(Source data)

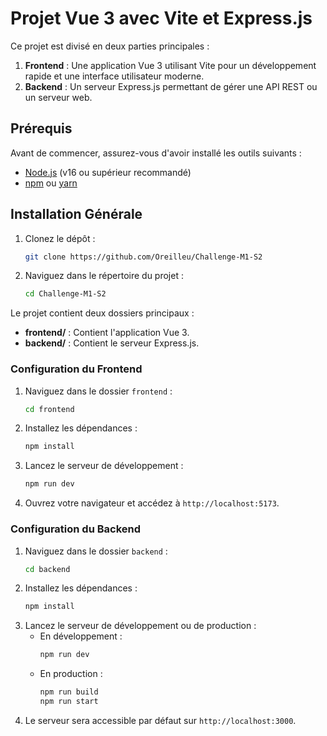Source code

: # Projet Vue 3 avec Vite et Express.js

Ce projet est divisé en deux parties principales :

1. **Frontend** : Une application Vue 3 utilisant Vite pour un développement rapide et une interface utilisateur moderne.
2. **Backend** : Un serveur Express.js permettant de gérer une API REST ou un serveur web.

## Prérequis

Avant de commencer, assurez-vous d'avoir installé les outils suivants :

- [Node.js](https://nodejs.org) (v16 ou supérieur recommandé)
- [npm](https://www.npmjs.com/) ou [yarn](https://yarnpkg.com/)

## Installation Générale

1. Clonez le dépôt :
   ```bash
   git clone https://github.com/Oreilleu/Challenge-M1-S2
   ```
2. Naviguez dans le répertoire du projet :
   ```bash
   cd Challenge-M1-S2
   ```

Le projet contient deux dossiers principaux :

- **frontend/** : Contient l'application Vue 3.
- **backend/** : Contient le serveur Express.js.

### Configuration du Frontend

1. Naviguez dans le dossier `frontend` :
   ```bash
   cd frontend
   ```
2. Installez les dépendances :
   ```bash
   npm install
   ```
3. Lancez le serveur de développement :
   ```bash
   npm run dev
   ```
4. Ouvrez votre navigateur et accédez à `http://localhost:5173`.

### Configuration du Backend

1. Naviguez dans le dossier `backend` :
   ```bash
   cd backend
   ```
2. Installez les dépendances :
   ```bash
   npm install
   ```
3. Lancez le serveur de développement ou de production :
   - En développement :
     ```bash
     npm run dev
     ```
   - En production :
     ```bash
     npm run build
     npm run start
     ```
4. Le serveur sera accessible par défaut sur `http://localhost:3000`.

(End Source data)

- **Task to carry out**: Retype all the records exactly and keep out every picture.

- **Output for this task**:
Source code

: # Projet Vue 3 avec Vite et Express.js

Ce projet est divisé en deux parties principales :

1. **Frontend** : Une application Vue 3 utilisant Vite pour un développement rapide et une interface utilisateur moderne.
2. **Backend** : Un serveur Express.js permettant de gérer une API REST ou un serveur web.

## Prérequis

Avant de commencer, assurez-vous d'avoir installé les outils suivants :

- [Node.js](https://nodejs.org) (v16 ou supérieur recommandé)
- [npm](https://www.npmjs.com/) ou [yarn](https://yarnpkg.com/)

## Installation Générale

1. Clonez le dépôt :
   ```bash
   git clone https://github.com/Oreilleu/Challenge-M1-S2
   ```
2. Naviguez dans le répertoire du projet :
   ```bash
   cd Challenge-M1-S2
   ```

Le projet contient deux dossiers principaux :

- **frontend/** : Contient l'application Vue 3.
- **backend/** : Contient le serveur Express.js.

### Configuration du Frontend

1. Naviguez dans le dossier `frontend` :
   ```bash
   cd frontend
   ```
2. Installez les dépendances :
   ```bash
   npm install
   ```
3. Lancez le serveur de développement :
   ```bash
   npm run dev
   ```
4. Ouvrez votre navigateur et accédez à `http://localhost:5173`.

### Configuration du Backend

1. Naviguez dans le dossier `backend` :
   ```bash
   cd backend
   ```
2. Installez les dépendances :
   ```bash
   npm install
   ```
3. Lancez le serveur de développement ou de production :
   - En développement :
     ```bash
     npm run dev
     ```
   - En production :
     ```bash
     npm run build
     npm run start
     ```
4. Le serveur sera accessible par défaut sur `http://localhost:3000`.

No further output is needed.